• **Work to be completed**: Lines holding the string "Timestamp" are the ones to copy from this listing.

Start of Input data

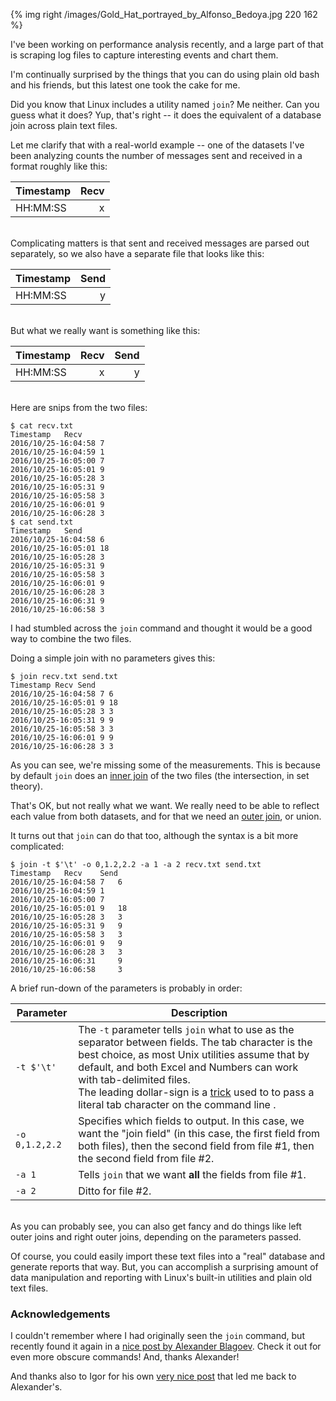 {% img right /images/Gold_Hat_portrayed_by_Alfonso_Bedoya.jpg 220 162 %}

I've been working on performance analysis recently, and a large part of that is scraping log files to capture interesting events and chart them.

I'm continually surprised by the things that you can do using plain old bash and his friends, but this latest one took the cake for me.

<!-- more -->

Did you know that Linux includes a utility named `join`?  Me neither.  Can you guess what it does?  Yup, that's right -- it does the equivalent of a database join across plain text files.

Let me clarify that with a real-world example -- one of the datasets I've been analyzing counts the number of messages sent and received in a format roughly like this:

|Timestamp| Recv |
|:--------|-----:|
| HH:MM:SS| x |

<br>
Complicating matters is that sent and received messages are parsed out separately, so we also have a separate file that looks like this:

|Timestamp| Send |
|:--------|-----:|
| HH:MM:SS| y |

<br>
But what we really want is something like this:

|Timestamp| Recv | Send |
|:--------|-----:|------:|
| HH:MM:SS| x | y |

<br>
Here are snips from the two files:

    $ cat recv.txt
    Timestamp	Recv
    2016/10/25-16:04:58	7
    2016/10/25-16:04:59	1
    2016/10/25-16:05:00	7
    2016/10/25-16:05:01	9
    2016/10/25-16:05:28	3
    2016/10/25-16:05:31	9
    2016/10/25-16:05:58	3
    2016/10/25-16:06:01	9
    2016/10/25-16:06:28	3
    $ cat send.txt
    Timestamp	Send
    2016/10/25-16:04:58	6
    2016/10/25-16:05:01	18
    2016/10/25-16:05:28	3
    2016/10/25-16:05:31	9
    2016/10/25-16:05:58	3
    2016/10/25-16:06:01	9
    2016/10/25-16:06:28	3
    2016/10/25-16:06:31	9
    2016/10/25-16:06:58	3


I had stumbled across the `join` command and thought it would be a good way to combine the two files.

Doing a simple join with no parameters gives this:

    $ join recv.txt send.txt
    Timestamp Recv Send
    2016/10/25-16:04:58 7 6
    2016/10/25-16:05:01 9 18
    2016/10/25-16:05:28 3 3
    2016/10/25-16:05:31 9 9
    2016/10/25-16:05:58 3 3
    2016/10/25-16:06:01 9 9
    2016/10/25-16:06:28 3 3

As you can see, we're missing some of the measurements.  This is because by default `join` does an [inner join](https://en.wikipedia.org/wiki/Join_(SQL)#Inner_join) of the two files (the intersection, in set theory).

That's OK, but not really what we want.  We really need to be able to reflect each value from both datasets, and for that we need an [outer join](https://en.wikipedia.org/wiki/Join_(SQL)#Outer_join), or union.

It turns out that `join` can do that too, although the syntax is a bit more complicated:

    $ join -t $'\t' -o 0,1.2,2.2 -a 1 -a 2 recv.txt send.txt
    Timestamp	Recv	Send
    2016/10/25-16:04:58	7	6
    2016/10/25-16:04:59	1
    2016/10/25-16:05:00	7
    2016/10/25-16:05:01	9	18
    2016/10/25-16:05:28	3	3
    2016/10/25-16:05:31	9	9
    2016/10/25-16:05:58	3	3
    2016/10/25-16:06:01	9	9
    2016/10/25-16:06:28	3	3
    2016/10/25-16:06:31		9
    2016/10/25-16:06:58		3


A brief run-down of the parameters is probably in order:

|Parameter | Description
|----------|------------
| `-t $'\t'` | The `-t` parameter tells `join` what to use as the separator between fields.  The tab character is the best choice, as most Unix utilities assume that by default, and both Excel and Numbers can work with tab-delimited files.<br>The leading dollar-sign is a [trick](https://unix.stackexchange.com/a/46931/198530) used to to pass a literal tab character on the command line  .
| `-o 0,1.2,2.2` | Specifies which fields to output.  In this case, we want the "join field" (in this case, the first field from both files), then the second field from file #1, then the second field from file #2.
| `-a 1` | Tells `join` that we want **all** the fields from file #1.
| `-a 2` | Ditto for file #2.

<br>
As you can probably see, you can also get fancy and do things like left outer joins and right outer joins, depending on the parameters passed.

Of course, you could easily import these text files into a "real" database and generate reports that way.  But, you can accomplish a surprising amount of data manipulation and reporting with Linux's built-in utilities and plain old text files.

### Acknowledgements
I couldn't remember where I had originally seen the `join` command, but recently found it again in a [nice post by Alexander Blagoev](http://ablagoev.github.io/linux/adventures/commands/2017/02/19/adventures-in-usr-bin.html).  Check it out for even more obscure commands!  And, thanks Alexander!  

And thanks also to Igor for his own [very nice post](http://shiroyasha.io/coreutils-that-you-might-not-know.html) that led  me back to Alexander's.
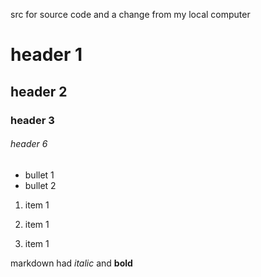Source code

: src for source code and a change from my local computer

# header 1

## header 2

### header 3

###### header 6

- bullet 1
- bullet 2

1. item 1
1. item 1

1. item 1

markdown had *italic* and **bold** 
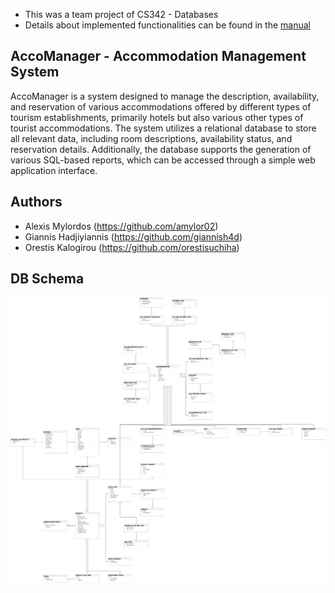* This was a team project of CS342 - Databases 
* Details about implemented functionalities can be found in the [manual](AccoManager_manual.pdf)

## AccoManager -  Accommodation Management System

AccoManager is a system designed to manage the description, availability, and reservation of various accommodations offered by different types of tourism establishments, primarily hotels but also various other types of tourist accommodations. The system utilizes a relational database to store all relevant data, including room descriptions, availability status, and reservation details. Additionally, the database supports the generation of various SQL-based reports, which can be accessed through a simple web application interface.

## Authors

- Alexis Mylordos (https://github.com/amylor02)
- Giannis Hadjiyiannis (https://github.com/giannish4d)
- Orestis Kalogirou (https://github.com/orestisuchiha)

## DB Schema
![shema](schema.png)
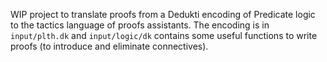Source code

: WIP project to translate proofs from a Dedukti encoding of Predicate logic to the tactics language of proofs assistants. The encoding is in `input/plth.dk` and  `input/logic/dk` contains some useful functions to write proofs (to introduce and eliminate connectives). 
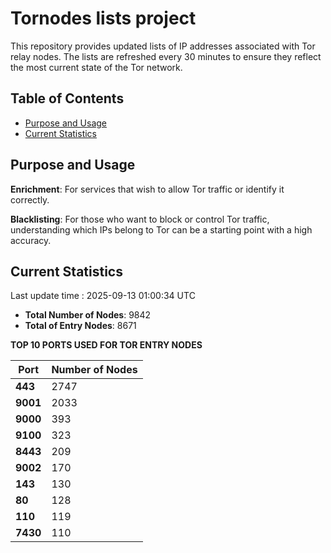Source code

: # Tornodes lists project

This repository provides updated lists of IP addresses associated with Tor relay nodes. The lists are refreshed every 30 minutes to ensure they reflect the most current state of the Tor network.

## Table of Contents

- [Purpose and Usage](#purpose-and-usage)
- [Current Statistics](#current-statistics)


## Purpose and Usage

**Enrichment**: For services that wish to allow Tor traffic or identify it correctly.

**Blacklisting**: For those who want to block or control Tor traffic, understanding which IPs belong to Tor can be a starting point with a high accuracy.

## Current Statistics

Last update time : 2025-09-13 01:00:34 UTC

- **Total Number of Nodes**: 9842
- **Total of Entry Nodes**: 8671

**TOP 10 PORTS USED FOR TOR ENTRY NODES**

| **Port** | **Number of Nodes** |
|------|-----------------|
| **443**   | 2747  |
| **9001**   | 2033  |
| **9000**   | 393  |
| **9100**   | 323  |
| **8443**   | 209  |
| **9002**   | 170  |
| **143**   | 130  |
| **80**   | 128  |
| **110**   | 119  |
| **7430**   | 110  |

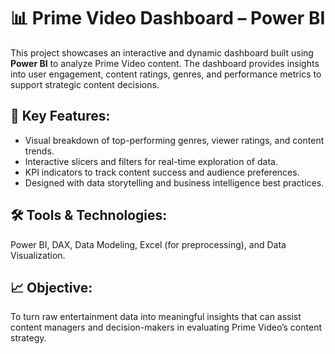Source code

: # 📊 Prime Video Dashboard – Power BI

This project showcases an interactive and dynamic dashboard built using **Power BI** to analyze Prime Video content. The dashboard provides insights into user engagement, content ratings, genres, and performance metrics to support strategic content decisions.

## 🔧 Key Features:
- Visual breakdown of top-performing genres, viewer ratings, and content trends.
- Interactive slicers and filters for real-time exploration of data.
- KPI indicators to track content success and audience preferences.
- Designed with data storytelling and business intelligence best practices.

## 🛠 Tools & Technologies:
Power BI, DAX, Data Modeling, Excel (for preprocessing), and Data Visualization.

## 📈 Objective:
To turn raw entertainment data into meaningful insights that can assist content managers and decision-makers in evaluating Prime Video’s content strategy.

End of Input data

• **Solution**:
|Timestamp| Recv |
|Timestamp| Send |
|Timestamp| Recv | Send |
    Timestamp	Recv
    Timestamp	Send
    Timestamp Recv Send
    Timestamp	Recv	Send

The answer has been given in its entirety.